“Take Me Home” is a play set in a taxicab.
But not really.
Yes, the audience (up to a whopping three people) remains in the back of a cab for the entirety of the performance (aside from the time spent beforehand in the waiting area, which is an ATM vestibule on a busy street in Manhattan).
But the stage is the entire city, and everyone is an actor, whether they realize it or not.
“It’s not really a play so much as it is an experience,” says playwright Alexandra Collier*, “a waking dream.”
The performance begins as a foggy sort of narrative around the driver — both a real cab driver and an actor — as he takes you through the city.
Music, audio recordings, video, and photos figure into a vague and at times confusing “story” inside the cab. Outside, things mysteriously sort of fall in sync to the music and themes inside: Wait, was that a coincidence? Did that just happen? What is happening?
From a technical standpoint, what is happening: A crew of actors a dozen strong is performing in a choreographed way, as the taxi makes its way through town.
But what is happening to the audience is an utter blurring of the lines between stage and reality, because you don’t know who is an actor — and who is not. You find yourself staring at random people on the street, wide-eyed, waiting for some acknowledgement or cue from them that yes, they are part of the story. Sometimes they are.
And sometimes they look back at you, perturbed by your stare. In this way, they are part of the performance too, though they are not actors.
“It’s definitely unlike any cab ride I’ve ever taken,” says Elena Cohen, who was the second third of our backseat audience. “Something about that view out the window, it’s like being in a movie or something almost.”
Quite what playwright Collier intended.
“I want people to fall through the looking glass,” she says.
But this is more than a vision. It’s a response to what avant-garde theater consumers have craved in recent years. Immersive and unique experiences like the recent hit “Sleep No More,” which allows audience members to wander around and mingle with actors during the performance, have obtained increasing prominence since the concept was introduced from Britain several years ago. Other plays have been held in hospitals or Turkish baths. “Take Me Home” might be the most intimate of them all. There are four times more cast members than audience members.
Which brings up a question: How can you possibly pay for it with three audience members at a time?
I put that question to Lauren Rayner, the play’s executive producer.
“Yes, that has been the biggest question on my mind,” she says with a chuckle, in a light-filled West Village apartment.
Tickets have ranged from $25 to 50, and the performance is 45 minutes long.

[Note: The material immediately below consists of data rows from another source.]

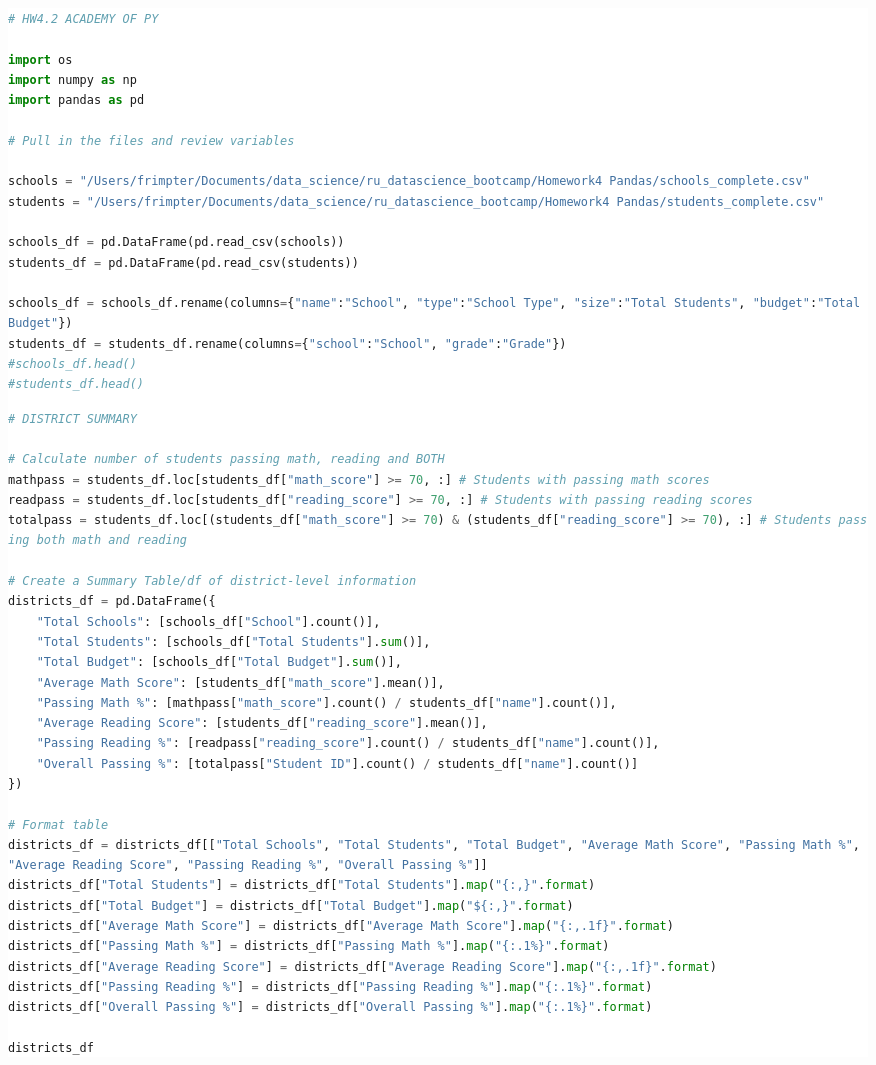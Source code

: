 

```python
# HW4.2 ACADEMY OF PY

import os
import numpy as np
import pandas as pd

# Pull in the files and review variables

schools = "/Users/frimpter/Documents/data_science/ru_datascience_bootcamp/Homework4 Pandas/schools_complete.csv"
students = "/Users/frimpter/Documents/data_science/ru_datascience_bootcamp/Homework4 Pandas/students_complete.csv"

schools_df = pd.DataFrame(pd.read_csv(schools))
students_df = pd.DataFrame(pd.read_csv(students))

schools_df = schools_df.rename(columns={"name":"School", "type":"School Type", "size":"Total Students", "budget":"Total Budget"})
students_df = students_df.rename(columns={"school":"School", "grade":"Grade"})
#schools_df.head()
#students_df.head()
```


```python
# DISTRICT SUMMARY

# Calculate number of students passing math, reading and BOTH
mathpass = students_df.loc[students_df["math_score"] >= 70, :] # Students with passing math scores
readpass = students_df.loc[students_df["reading_score"] >= 70, :] # Students with passing reading scores
totalpass = students_df.loc[(students_df["math_score"] >= 70) & (students_df["reading_score"] >= 70), :] # Students passing both math and reading

# Create a Summary Table/df of district-level information
districts_df = pd.DataFrame({
    "Total Schools": [schools_df["School"].count()],
    "Total Students": [schools_df["Total Students"].sum()],
    "Total Budget": [schools_df["Total Budget"].sum()],
    "Average Math Score": [students_df["math_score"].mean()],
    "Passing Math %": [mathpass["math_score"].count() / students_df["name"].count()],
    "Average Reading Score": [students_df["reading_score"].mean()],
    "Passing Reading %": [readpass["reading_score"].count() / students_df["name"].count()],
    "Overall Passing %": [totalpass["Student ID"].count() / students_df["name"].count()]
})

# Format table
districts_df = districts_df[["Total Schools", "Total Students", "Total Budget", "Average Math Score", "Passing Math %", "Average Reading Score", "Passing Reading %", "Overall Passing %"]]
districts_df["Total Students"] = districts_df["Total Students"].map("{:,}".format)
districts_df["Total Budget"] = districts_df["Total Budget"].map("${:,}".format)
districts_df["Average Math Score"] = districts_df["Average Math Score"].map("{:,.1f}".format)
districts_df["Passing Math %"] = districts_df["Passing Math %"].map("{:.1%}".format)
districts_df["Average Reading Score"] = districts_df["Average Reading Score"].map("{:,.1f}".format)
districts_df["Passing Reading %"] = districts_df["Passing Reading %"].map("{:.1%}".format)
districts_df["Overall Passing %"] = districts_df["Overall Passing %"].map("{:.1%}".format)

districts_df
```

There are three runs per night — a total of nine audience members over three hours.
“We went the non-profit route,” says Rayner. “We wrote grants, we approached individual donors.”

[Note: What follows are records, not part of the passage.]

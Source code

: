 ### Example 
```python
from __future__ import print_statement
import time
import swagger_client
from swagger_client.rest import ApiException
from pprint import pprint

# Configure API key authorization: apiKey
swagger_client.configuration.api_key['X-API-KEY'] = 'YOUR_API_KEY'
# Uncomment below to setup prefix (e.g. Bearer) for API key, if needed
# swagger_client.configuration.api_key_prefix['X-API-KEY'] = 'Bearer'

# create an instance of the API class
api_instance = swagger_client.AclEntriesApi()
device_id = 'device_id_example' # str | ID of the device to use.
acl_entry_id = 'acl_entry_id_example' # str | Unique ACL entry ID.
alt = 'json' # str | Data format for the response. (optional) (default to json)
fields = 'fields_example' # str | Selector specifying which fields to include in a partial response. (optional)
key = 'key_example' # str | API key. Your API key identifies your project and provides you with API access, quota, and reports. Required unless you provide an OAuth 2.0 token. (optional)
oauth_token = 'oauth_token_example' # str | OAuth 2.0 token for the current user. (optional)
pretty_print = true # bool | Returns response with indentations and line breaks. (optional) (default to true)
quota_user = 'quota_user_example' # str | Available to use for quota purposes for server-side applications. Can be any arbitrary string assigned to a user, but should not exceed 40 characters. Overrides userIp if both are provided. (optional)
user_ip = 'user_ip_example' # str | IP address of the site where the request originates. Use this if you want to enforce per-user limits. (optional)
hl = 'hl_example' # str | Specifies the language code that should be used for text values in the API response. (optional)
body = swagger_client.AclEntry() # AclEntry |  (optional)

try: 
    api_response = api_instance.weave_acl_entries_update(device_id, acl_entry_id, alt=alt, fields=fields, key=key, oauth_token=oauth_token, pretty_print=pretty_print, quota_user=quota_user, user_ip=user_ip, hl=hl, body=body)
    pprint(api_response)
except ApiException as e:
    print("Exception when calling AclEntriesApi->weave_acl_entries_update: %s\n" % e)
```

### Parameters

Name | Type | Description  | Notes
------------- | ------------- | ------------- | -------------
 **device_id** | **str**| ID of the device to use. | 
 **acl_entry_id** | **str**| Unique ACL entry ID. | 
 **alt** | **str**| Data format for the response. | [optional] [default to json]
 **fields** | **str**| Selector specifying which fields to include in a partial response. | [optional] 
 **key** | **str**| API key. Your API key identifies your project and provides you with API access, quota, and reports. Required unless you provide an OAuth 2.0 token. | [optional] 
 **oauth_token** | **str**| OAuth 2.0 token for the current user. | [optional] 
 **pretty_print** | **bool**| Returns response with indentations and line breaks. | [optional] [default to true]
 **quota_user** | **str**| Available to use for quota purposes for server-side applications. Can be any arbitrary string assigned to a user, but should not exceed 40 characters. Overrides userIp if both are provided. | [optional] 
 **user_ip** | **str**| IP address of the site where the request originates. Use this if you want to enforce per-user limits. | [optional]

Everyone had to volunteer a lot of unpaid hours. On the one hand, says Rayner, it reflects the depth of commitment of the actors. On the other hand she questions “the culture of poverty that artists sometimes have, where they feel they need to struggle,” and end up undervaluing their time. “They need to be compensated.”
By working with several sponsors, including Three Legged Dog Art and Technology Center, Rayner was able to finance the play for a budget of $11,000 for a month. That included gas and hours.
She believes the idea could scale up profitably.
“I would have six cabs, six unique drivers/performers. If I had that many people per night, I could keep costs likely between $50 and 100 a ticket.”
But it would require sponsors.
“This isn’t like Broadway where you can make millions. This would require what I call a ‘romantic investment.'”
By which she means philanthropy. Rayner and Collier considered raising prices. With a wait list of 150 people, they could have. But pricier tickets would price out a lot of people, which Collier – who herself works a day job as an executive assistant – is loathe to do.
“I want people to be able to see it,” she says. “Theater, it may come as a surprise to you is not a huge money-making exercise, unless you’re working on Broadway.”
So she, and the actors, do what so many artists do. They do without.
“There has to be a deep and abiding love for the theater and for art and for what you do in order to keep doing it,” she says. “Or it’s an act of insanity. That’s also possible.”